OSMANLI’DA ÇEVRE BİLİNCİ
1860’li yıllarının İstanbul’undayız. O devrin buharlı vapurlarından çıkan dumanların hava temizliğini bozduğu tesbit edilince, filtre cihazlarının kullanılması gündeme gelmişti. Üstelik, henüz ciddi bir kirlilik tehdidi de yoktu ortada. Bu konuda duyarlı olan o devrin yönetiminin kararı ile vapur bacalarına duman temizleyici cihaz (filtre) takıldı.
1869’da İstanbul’un mesire yeri Göksu civarında buharlı makine ile çalışan, fabrikalar yapılmış. Bunların da bacalarından çıkan dumanların havayı kirlettiği görülünce çevre sakinleri ve orada gezinti yapanlar buna tepki göstermişler. Fabrika sahipleri bacalara filtre takarız demişler. Buna da itirazlar olunca konu, ŞURA-yı DEVLET’e ( o zaman ki DANIŞTAY) intikal etmiş. Şura-yı Devlet’ten şöyle bir karar çıkmış: “Göksu mesire ve gezinti yeridir.
Filtre takılsa bile burada buhar makinesi kullanma izni verilemez. Çevre Sağlığı bakımından mahzurludur.”
O tarihlerde yine benzer bir çevre kirliliği sorunu çıkması üzerine, konuyu inceleyen Şura-yı Devlet’ten çıkan karar şöyledir:
“Fabrika yapılacak yerin seçimi hususunda ÇEVRE SAĞLIĞI açısından herhangi bir mahzur olup olmadığını, ŞEHREMANETİ (Belediye) tetkikat yapacaktır. Eğer bir mahzur görülmezse izin verilecektir.”

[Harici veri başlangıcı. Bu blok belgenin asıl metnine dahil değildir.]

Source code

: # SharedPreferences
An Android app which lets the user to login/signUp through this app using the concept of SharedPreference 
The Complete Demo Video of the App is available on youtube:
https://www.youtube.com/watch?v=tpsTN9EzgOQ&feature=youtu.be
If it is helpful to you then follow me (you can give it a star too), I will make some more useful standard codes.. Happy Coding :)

Ta 15. yüzyılda Fatih Sultan Mehmet Han’ın çevrenin, ormanın, yaban hayatının korunmasına dair çıkardığı fermanlar ve kurduğu Vakıflar düşünülürse, OSMANLI’nın çevre temizliği ve doğa korumaya verdiği önem daha iyi anlaşılır.
Çevre koruma çabalarımızda; geçmiş tarihimiz bizler için bir ilham kaynağı olabilir.